Servicers Expect REO to Flood Market in 2008
Lots of new real estate-owned inventory will be coming into the market during the remainder of 2007 and into 2008, and it will be tough to unload, economist Christopher Thornburg told attendees at the REOMAC Fall Conference here.
Cut the prices on these homes and sell them now, because it will be hard to get them off your books," said Mr. Thornburg, who is a founding partner of Beacon Economics. Around 1,100 attendees comprised of real estate agents, brokers, outsourcers, property managers, title companies, attorneys and lenders attended the show.
Mr. Thornburg said the peak of adjustable-rate mortgage resets will occur in mid-2008 and there will be a first-quarter recession. He said the credit crisis is not over and real estate prices will fall 20% before the worst is over.

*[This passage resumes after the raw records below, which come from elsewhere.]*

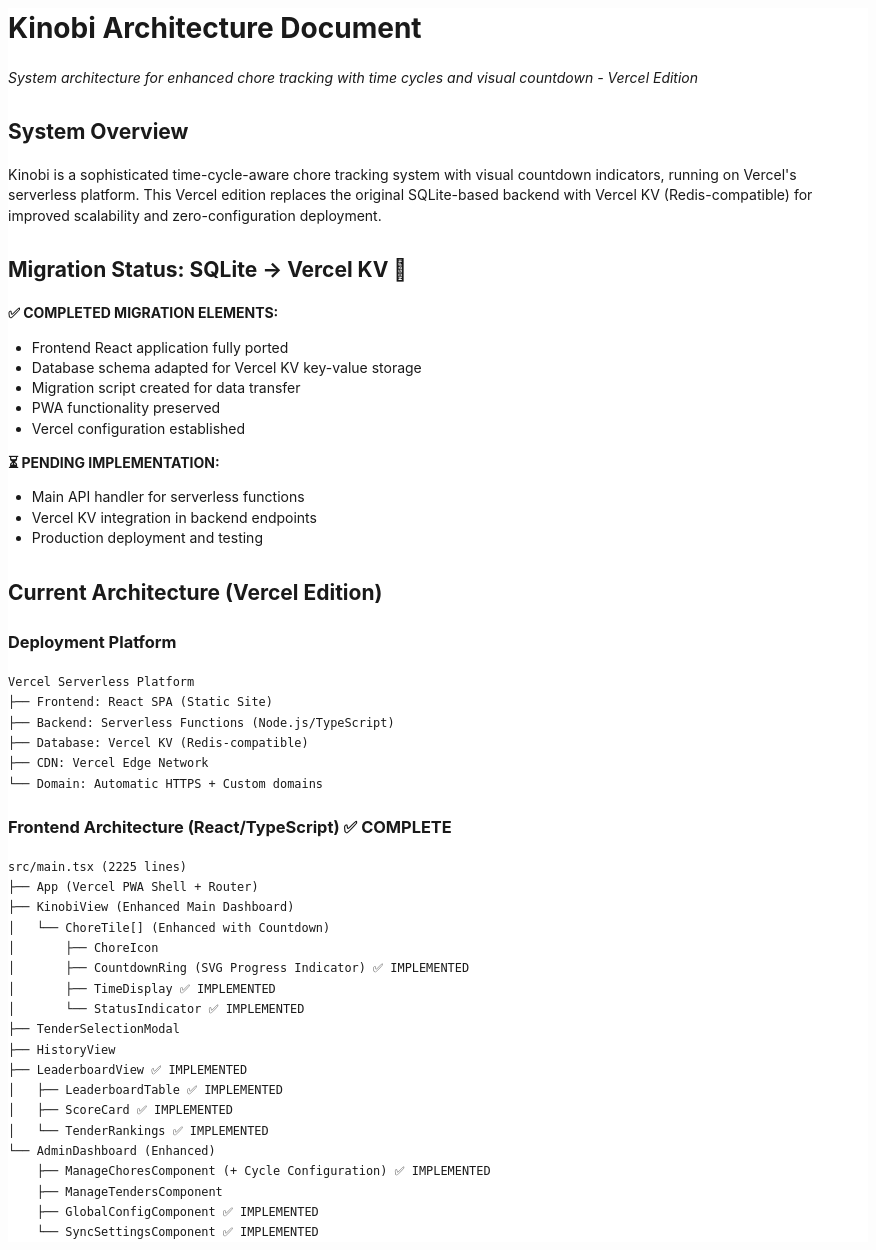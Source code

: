 # Kinobi Architecture Document
*System architecture for enhanced chore tracking with time cycles and visual countdown - Vercel Edition*

## System Overview

Kinobi is a sophisticated time-cycle-aware chore tracking system with visual countdown indicators, running on Vercel's serverless platform. This Vercel edition replaces the original SQLite-based backend with Vercel KV (Redis-compatible) for improved scalability and zero-configuration deployment.

## Migration Status: SQLite → Vercel KV 🚀

**✅ COMPLETED MIGRATION ELEMENTS:**
- Frontend React application fully ported
- Database schema adapted for Vercel KV key-value storage
- Migration script created for data transfer
- PWA functionality preserved
- Vercel configuration established

**⏳ PENDING IMPLEMENTATION:**
- Main API handler for serverless functions
- Vercel KV integration in backend endpoints
- Production deployment and testing

## Current Architecture (Vercel Edition)

### Deployment Platform
```
Vercel Serverless Platform
├── Frontend: React SPA (Static Site)
├── Backend: Serverless Functions (Node.js/TypeScript)
├── Database: Vercel KV (Redis-compatible)
├── CDN: Vercel Edge Network
└── Domain: Automatic HTTPS + Custom domains
```

### Frontend Architecture (React/TypeScript) ✅ COMPLETE
```
src/main.tsx (2225 lines)
├── App (Vercel PWA Shell + Router)
├── KinobiView (Enhanced Main Dashboard)
│   └── ChoreTile[] (Enhanced with Countdown)
│       ├── ChoreIcon
│       ├── CountdownRing (SVG Progress Indicator) ✅ IMPLEMENTED
│       ├── TimeDisplay ✅ IMPLEMENTED
│       └── StatusIndicator ✅ IMPLEMENTED
├── TenderSelectionModal
├── HistoryView
├── LeaderboardView ✅ IMPLEMENTED
│   ├── LeaderboardTable ✅ IMPLEMENTED
│   ├── ScoreCard ✅ IMPLEMENTED
│   └── TenderRankings ✅ IMPLEMENTED
└── AdminDashboard (Enhanced)
    ├── ManageChoresComponent (+ Cycle Configuration) ✅ IMPLEMENTED
    ├── ManageTendersComponent
    ├── GlobalConfigComponent ✅ IMPLEMENTED
    └── SyncSettingsComponent ✅ IMPLEMENTED
```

The commercial sector will be hit next, as the retail and office sector are not looking well. Mr. Thornburg said that Congress is looking into three bills to change the bankruptcy law and get rid of foreclosures. If these bills are approved, a bankruptcy judge would take control of the borrower's house and other assets and rewrite the borrower's mortgage. Borrowers who took out loans during the last three years would qualify under these laws, he said.
REOMAC president Mary Best Brill emphasized time is of the essence in the REO industry. "Time has become the most precious thing we have. In this market, it is more evident than ever before," she said. "This is a tough market. It's the most unusual we've seen."

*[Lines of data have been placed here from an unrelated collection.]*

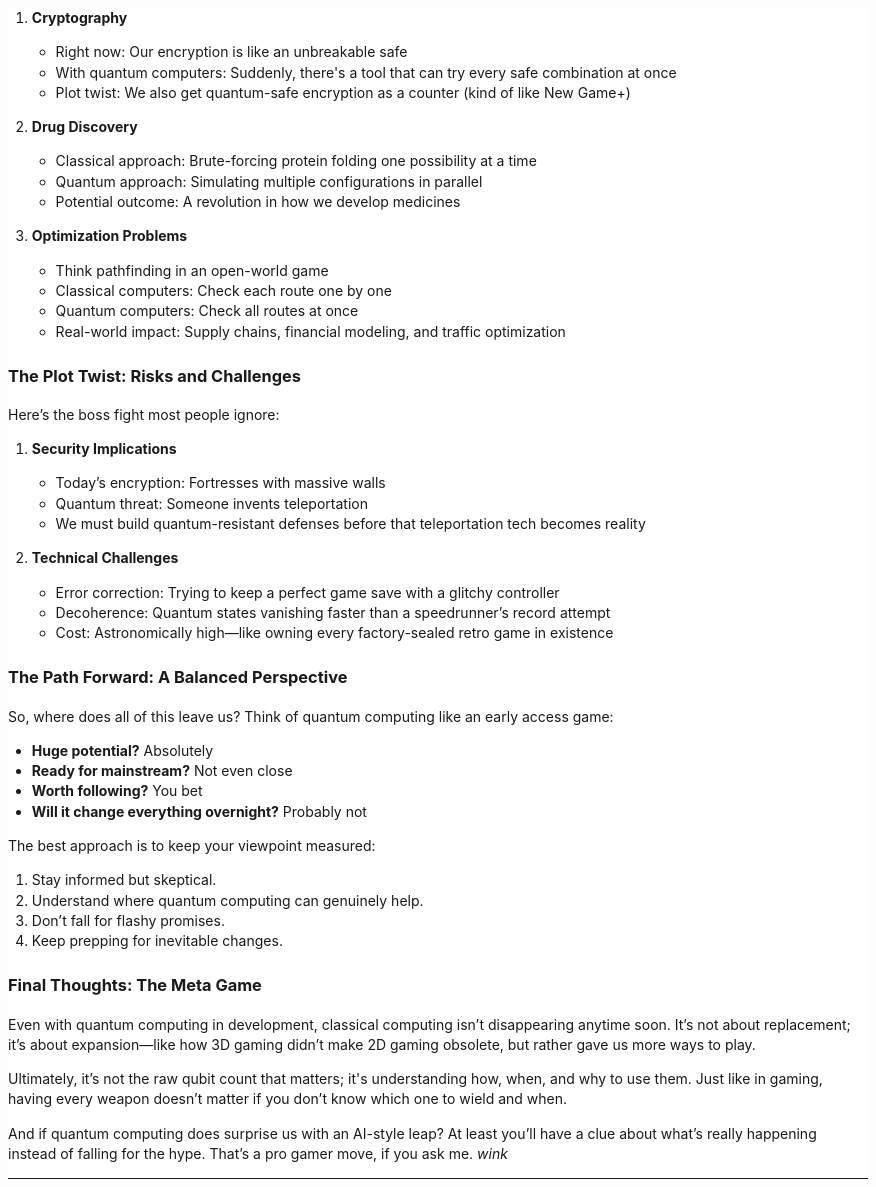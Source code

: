 1. **Cryptography**  
   - Right now: Our encryption is like an unbreakable safe  
   - With quantum computers: Suddenly, there's a tool that can try every safe combination at once  
   - Plot twist: We also get quantum-safe encryption as a counter (kind of like New Game+)

2. **Drug Discovery**  
   - Classical approach: Brute-forcing protein folding one possibility at a time  
   - Quantum approach: Simulating multiple configurations in parallel  
   - Potential outcome: A revolution in how we develop medicines

3. **Optimization Problems**  
   - Think pathfinding in an open-world game  
   - Classical computers: Check each route one by one  
   - Quantum computers: Check all routes at once  
   - Real-world impact: Supply chains, financial modeling, and traffic optimization

### **The Plot Twist: Risks and Challenges**

Here’s the boss fight most people ignore:

1. **Security Implications**  
   - Today’s encryption: Fortresses with massive walls  
   - Quantum threat: Someone invents teleportation  
   - We must build quantum-resistant defenses before that teleportation tech becomes reality

2. **Technical Challenges**  
   - Error correction: Trying to keep a perfect game save with a glitchy controller  
   - Decoherence: Quantum states vanishing faster than a speedrunner’s record attempt  
   - Cost: Astronomically high—like owning every factory-sealed retro game in existence

### **The Path Forward: A Balanced Perspective**

So, where does all of this leave us? Think of quantum computing like an early access game:
- **Huge potential?** Absolutely  
- **Ready for mainstream?** Not even close  
- **Worth following?** You bet  
- **Will it change everything overnight?** Probably not

The best approach is to keep your viewpoint measured:
1. Stay informed but skeptical.  
2. Understand where quantum computing can genuinely help.  
3. Don’t fall for flashy promises.  
4. Keep prepping for inevitable changes.

### **Final Thoughts: The Meta Game**

Even with quantum computing in development, classical computing isn’t disappearing anytime soon. It’s not about replacement; it’s about expansion—like how 3D gaming didn’t make 2D gaming obsolete, but rather gave us more ways to play.

Ultimately, it’s not the raw qubit count that matters; it's understanding how, when, and why to use them. Just like in gaming, having every weapon doesn’t matter if you don’t know which one to wield and when.

And if quantum computing does surprise us with an AI-style leap? At least you’ll have a clue about what’s really happening instead of falling for the hype. That’s a pro gamer move, if you ask me. *wink*

---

The 2007 fall conference was unlike any other previous show. This year REOMAC brought in a sheriff and housing judge to discuss blighted areas as part of its education program.

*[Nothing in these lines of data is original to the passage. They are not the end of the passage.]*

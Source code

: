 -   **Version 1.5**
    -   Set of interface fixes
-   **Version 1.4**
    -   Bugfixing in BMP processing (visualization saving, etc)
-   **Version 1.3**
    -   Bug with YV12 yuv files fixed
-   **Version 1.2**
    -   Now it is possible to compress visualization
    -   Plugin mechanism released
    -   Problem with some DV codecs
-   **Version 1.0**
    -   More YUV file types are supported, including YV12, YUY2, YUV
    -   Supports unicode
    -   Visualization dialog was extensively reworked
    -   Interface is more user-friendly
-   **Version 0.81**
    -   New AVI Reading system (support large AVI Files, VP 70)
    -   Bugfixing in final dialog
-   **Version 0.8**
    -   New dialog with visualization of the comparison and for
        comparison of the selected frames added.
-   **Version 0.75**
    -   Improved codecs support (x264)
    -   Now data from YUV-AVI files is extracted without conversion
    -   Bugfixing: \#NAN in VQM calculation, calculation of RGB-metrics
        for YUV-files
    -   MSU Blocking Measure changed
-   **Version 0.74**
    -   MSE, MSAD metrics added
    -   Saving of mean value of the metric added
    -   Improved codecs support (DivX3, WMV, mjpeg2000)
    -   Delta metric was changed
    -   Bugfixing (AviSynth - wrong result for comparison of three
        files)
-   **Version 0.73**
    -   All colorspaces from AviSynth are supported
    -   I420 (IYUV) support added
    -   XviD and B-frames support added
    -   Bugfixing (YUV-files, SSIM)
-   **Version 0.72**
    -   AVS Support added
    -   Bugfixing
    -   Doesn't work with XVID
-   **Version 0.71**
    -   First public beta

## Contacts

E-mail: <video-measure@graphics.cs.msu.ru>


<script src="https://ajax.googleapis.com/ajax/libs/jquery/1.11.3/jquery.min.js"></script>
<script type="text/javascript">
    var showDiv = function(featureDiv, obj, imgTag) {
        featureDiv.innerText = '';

For the second year in a row, conference attendees got motivated before attending sessions on the current market and the high volume of defaults. They listened to Jay Rifenbary, president of the Rifenbary Training and Development Center and author of the best seller, "No Excuse! Key Principles for Balancing Life and Achieving Success." He stressed how important it is for people to be accountable for their actions and encouraged listeners to think about relationships with other people, including families and co-workers.
Panelists at the conference noted that the focus should be about the families who are losing their homes, not the high percentages, when it comes to looking at the high rate of borrowers who are losing their homes. With the credit tightening that is happening in the market and the elimination of subprime products, consumers and minority borrowers who need these products will be hurt, said Felix DeHerrera, president, National Association of Hispanic Real Estate Professionals.
"Hispanics and minority borrowers have had a wide use of subprime products. Fifty percent of all foreclosures impact the minority community. Minorities make up 20% of all loan origination," he said.
"The pendulum is going to swing in the opposite direction. Things will only get worse before they get better. Getting people to qualify for a loan will be harder."
Mr. DeHerrera said there is a place in the market for products like stated-income loans sometimes referred to as "liar loans." These are good products for minority borrowers who have cash or who are small business owners. Jim Park, president, Asian Real Estate Association of America, encouraged lenders to help minority borrowers qualify for FHA and VA. "This is an opportunity to pursue a consumer-based strategy. We need to rely on them to get into the game and target minority borrowers more aggressively," he said. "It's all about trust. Bankers, Realtors, we all need to bring integrity back to the industry."
The speakers said REO assets should be geared toward first-time homebuyers and to the doors of minority borrowers as the investment community sits on the sidelines.
Maria Kong, president, National Association of Real Estate Brokers, said a great deal of predatory lending is what brought the industry to its current situation. "Predators cared only about making money. They are now exiting the market."
She said borrowers are now facing stringent rules on entrance to homeownership. "We don't want REO listings under these conditions. We will be stuck with them. Asset managers will have to look at emerging markets."